Don Marcelino creyó adivinar un punto de retintín en las palabras de doña Úrsula y cayó en guardia:

—Tendría que consultar, ésa es la verdad, pero no tengo tiempo.

—Y además las preocupaciones —insistió doña Úrsula—. Y que se acerca fin de año y tendrán ustedes mucho trabajo con eso del cierre de ejercicio, o como demontre se llame.

—Claro, claro —se escurrió don Marcelino—. Bueno, si usted me permite llamaré para que rellene usted la ficha y firme.

—Muy bien.

El sobrino de don Marcelino apareció en el marco de la puerta, hasta entonces entreabierta.

—Para cuenta corriente —dijo don Marcelino.

—Es curioso —pajareó doña Úrsula—. Los casos de mucha tensión, las hepatitis y las úlceras de estómago se dan abundantemente entre ustedes. ¿Cómo anda de colesterol? Perdón, se me había olvidado que no se chequeaba. Todo eso lo producen las preocupaciones. Parece mentira cómo se puede desarreglar el neurovegetativo, ¿verdad?

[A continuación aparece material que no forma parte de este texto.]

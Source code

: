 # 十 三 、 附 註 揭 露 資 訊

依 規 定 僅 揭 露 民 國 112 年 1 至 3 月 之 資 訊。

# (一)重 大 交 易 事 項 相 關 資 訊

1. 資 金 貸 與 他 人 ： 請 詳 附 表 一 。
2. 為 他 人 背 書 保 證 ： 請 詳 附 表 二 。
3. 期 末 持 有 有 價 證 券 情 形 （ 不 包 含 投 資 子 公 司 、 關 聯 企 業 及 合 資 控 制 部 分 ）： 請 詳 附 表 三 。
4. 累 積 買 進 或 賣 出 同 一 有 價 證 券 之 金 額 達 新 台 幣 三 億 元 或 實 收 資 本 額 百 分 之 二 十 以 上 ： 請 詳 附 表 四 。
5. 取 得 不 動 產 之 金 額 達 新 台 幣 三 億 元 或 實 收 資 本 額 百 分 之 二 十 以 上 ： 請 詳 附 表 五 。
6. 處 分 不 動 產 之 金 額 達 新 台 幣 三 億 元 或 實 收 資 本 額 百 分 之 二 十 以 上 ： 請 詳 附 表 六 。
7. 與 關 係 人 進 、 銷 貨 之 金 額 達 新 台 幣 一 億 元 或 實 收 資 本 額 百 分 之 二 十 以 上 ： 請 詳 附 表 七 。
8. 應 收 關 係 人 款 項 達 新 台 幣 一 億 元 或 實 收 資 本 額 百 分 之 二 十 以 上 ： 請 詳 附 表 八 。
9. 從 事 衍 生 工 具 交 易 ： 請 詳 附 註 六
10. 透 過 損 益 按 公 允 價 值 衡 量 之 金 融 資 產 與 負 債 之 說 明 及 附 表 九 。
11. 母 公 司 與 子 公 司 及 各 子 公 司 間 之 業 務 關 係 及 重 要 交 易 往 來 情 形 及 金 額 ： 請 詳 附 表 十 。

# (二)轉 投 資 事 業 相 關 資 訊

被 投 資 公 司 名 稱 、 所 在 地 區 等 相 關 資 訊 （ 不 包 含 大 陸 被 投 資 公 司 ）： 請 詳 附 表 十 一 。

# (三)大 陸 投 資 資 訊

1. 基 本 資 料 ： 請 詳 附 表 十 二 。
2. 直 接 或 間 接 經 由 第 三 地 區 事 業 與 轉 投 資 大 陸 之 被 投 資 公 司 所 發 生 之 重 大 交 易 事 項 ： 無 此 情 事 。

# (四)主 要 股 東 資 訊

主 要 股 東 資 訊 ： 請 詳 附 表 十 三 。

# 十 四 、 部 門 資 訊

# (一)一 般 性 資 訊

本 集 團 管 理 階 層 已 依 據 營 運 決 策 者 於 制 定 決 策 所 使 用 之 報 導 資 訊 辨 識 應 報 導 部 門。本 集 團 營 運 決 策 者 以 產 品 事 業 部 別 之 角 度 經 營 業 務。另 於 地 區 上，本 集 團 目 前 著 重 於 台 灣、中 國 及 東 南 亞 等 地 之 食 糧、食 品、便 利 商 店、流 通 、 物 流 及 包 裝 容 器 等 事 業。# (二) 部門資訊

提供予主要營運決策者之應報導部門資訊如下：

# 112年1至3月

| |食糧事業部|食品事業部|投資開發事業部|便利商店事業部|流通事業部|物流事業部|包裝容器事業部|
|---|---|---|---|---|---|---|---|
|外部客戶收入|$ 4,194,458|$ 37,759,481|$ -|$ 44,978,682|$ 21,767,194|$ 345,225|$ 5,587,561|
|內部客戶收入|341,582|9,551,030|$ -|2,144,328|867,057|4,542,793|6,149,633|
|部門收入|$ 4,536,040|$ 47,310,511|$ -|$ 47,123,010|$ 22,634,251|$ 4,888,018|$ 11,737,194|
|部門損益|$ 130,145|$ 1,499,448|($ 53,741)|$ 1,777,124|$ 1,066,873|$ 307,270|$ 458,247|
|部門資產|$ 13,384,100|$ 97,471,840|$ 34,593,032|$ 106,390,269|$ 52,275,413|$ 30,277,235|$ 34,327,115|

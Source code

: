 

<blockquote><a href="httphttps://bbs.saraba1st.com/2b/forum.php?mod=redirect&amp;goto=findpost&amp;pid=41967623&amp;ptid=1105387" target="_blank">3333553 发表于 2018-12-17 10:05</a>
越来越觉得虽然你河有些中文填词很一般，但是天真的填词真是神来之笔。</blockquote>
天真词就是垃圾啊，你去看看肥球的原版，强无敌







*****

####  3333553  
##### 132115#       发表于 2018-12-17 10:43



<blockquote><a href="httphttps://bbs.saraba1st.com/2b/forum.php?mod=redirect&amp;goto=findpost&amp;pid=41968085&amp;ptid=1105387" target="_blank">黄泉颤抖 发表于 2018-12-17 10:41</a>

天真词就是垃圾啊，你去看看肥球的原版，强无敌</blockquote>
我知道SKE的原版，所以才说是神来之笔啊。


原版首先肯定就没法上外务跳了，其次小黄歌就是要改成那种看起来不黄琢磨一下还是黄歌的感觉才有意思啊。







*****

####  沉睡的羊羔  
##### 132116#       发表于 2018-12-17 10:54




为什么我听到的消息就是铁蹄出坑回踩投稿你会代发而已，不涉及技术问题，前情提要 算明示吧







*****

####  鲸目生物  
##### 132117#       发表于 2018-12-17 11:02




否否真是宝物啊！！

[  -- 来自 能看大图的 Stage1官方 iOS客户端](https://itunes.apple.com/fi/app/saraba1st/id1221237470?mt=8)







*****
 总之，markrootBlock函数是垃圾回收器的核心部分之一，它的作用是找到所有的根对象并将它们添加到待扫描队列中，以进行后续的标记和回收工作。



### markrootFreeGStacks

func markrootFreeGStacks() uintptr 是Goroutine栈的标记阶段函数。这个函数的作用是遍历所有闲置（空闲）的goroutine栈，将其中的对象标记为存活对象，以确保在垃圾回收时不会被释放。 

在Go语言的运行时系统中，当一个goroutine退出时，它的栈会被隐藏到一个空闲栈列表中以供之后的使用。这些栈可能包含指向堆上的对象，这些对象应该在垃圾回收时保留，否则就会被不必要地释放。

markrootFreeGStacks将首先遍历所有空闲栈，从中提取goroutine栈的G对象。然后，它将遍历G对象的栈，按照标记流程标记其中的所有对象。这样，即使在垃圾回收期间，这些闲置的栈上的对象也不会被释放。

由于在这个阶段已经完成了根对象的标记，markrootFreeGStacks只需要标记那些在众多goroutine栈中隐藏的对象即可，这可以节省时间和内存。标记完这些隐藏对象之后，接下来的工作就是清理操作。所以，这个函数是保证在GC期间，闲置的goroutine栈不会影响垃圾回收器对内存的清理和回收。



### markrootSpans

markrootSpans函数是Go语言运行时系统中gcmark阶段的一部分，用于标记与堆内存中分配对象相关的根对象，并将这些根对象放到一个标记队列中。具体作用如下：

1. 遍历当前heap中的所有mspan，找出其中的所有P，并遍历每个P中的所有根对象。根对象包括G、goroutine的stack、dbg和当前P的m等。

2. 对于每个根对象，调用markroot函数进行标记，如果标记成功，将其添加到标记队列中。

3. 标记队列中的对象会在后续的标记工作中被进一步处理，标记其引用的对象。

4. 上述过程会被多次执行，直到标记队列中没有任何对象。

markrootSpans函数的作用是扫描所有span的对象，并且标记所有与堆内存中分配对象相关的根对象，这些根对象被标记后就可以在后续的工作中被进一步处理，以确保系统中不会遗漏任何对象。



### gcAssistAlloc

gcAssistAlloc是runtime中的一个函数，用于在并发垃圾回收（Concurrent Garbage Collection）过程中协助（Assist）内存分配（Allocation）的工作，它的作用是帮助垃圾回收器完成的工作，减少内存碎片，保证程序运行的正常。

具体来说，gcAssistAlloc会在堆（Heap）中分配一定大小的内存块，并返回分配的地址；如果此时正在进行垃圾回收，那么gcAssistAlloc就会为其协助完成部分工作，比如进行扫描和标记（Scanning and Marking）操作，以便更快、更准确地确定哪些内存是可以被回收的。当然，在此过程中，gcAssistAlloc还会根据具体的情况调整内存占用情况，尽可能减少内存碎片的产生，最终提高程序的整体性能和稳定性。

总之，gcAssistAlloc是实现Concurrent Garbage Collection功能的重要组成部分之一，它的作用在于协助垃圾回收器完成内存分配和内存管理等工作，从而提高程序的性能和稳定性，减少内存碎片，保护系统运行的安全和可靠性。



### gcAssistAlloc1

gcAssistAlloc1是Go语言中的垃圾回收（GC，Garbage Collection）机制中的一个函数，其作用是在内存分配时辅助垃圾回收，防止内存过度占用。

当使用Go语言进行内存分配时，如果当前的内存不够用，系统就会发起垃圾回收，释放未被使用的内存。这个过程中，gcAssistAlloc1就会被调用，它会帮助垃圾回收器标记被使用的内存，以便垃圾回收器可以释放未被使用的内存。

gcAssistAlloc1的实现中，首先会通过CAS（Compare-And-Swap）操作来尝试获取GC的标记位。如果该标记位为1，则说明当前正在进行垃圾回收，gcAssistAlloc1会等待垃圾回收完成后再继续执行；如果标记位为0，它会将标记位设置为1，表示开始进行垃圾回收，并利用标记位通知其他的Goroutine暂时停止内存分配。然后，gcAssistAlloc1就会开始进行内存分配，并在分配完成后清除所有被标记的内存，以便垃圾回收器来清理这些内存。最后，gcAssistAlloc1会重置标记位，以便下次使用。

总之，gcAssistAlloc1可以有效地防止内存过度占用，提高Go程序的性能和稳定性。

El sobrino de don Marcelino apareció con el papeleo de la cuenta corriente.

—Al salir, cierra, Josechu —dijo don Marcelino.

Indicó a doña Úrsula dónde tenía que firmar y le ofreció una pluma estilográfica. Doña Úrsula apoyó su temblorosa mano en la mesa del director del Banco.

—Tengo una firma muy extraña y muy difícil de imitar —dijo sonriente.

Don Marcelino Ayalde se pasó la lengua por los labios resecos.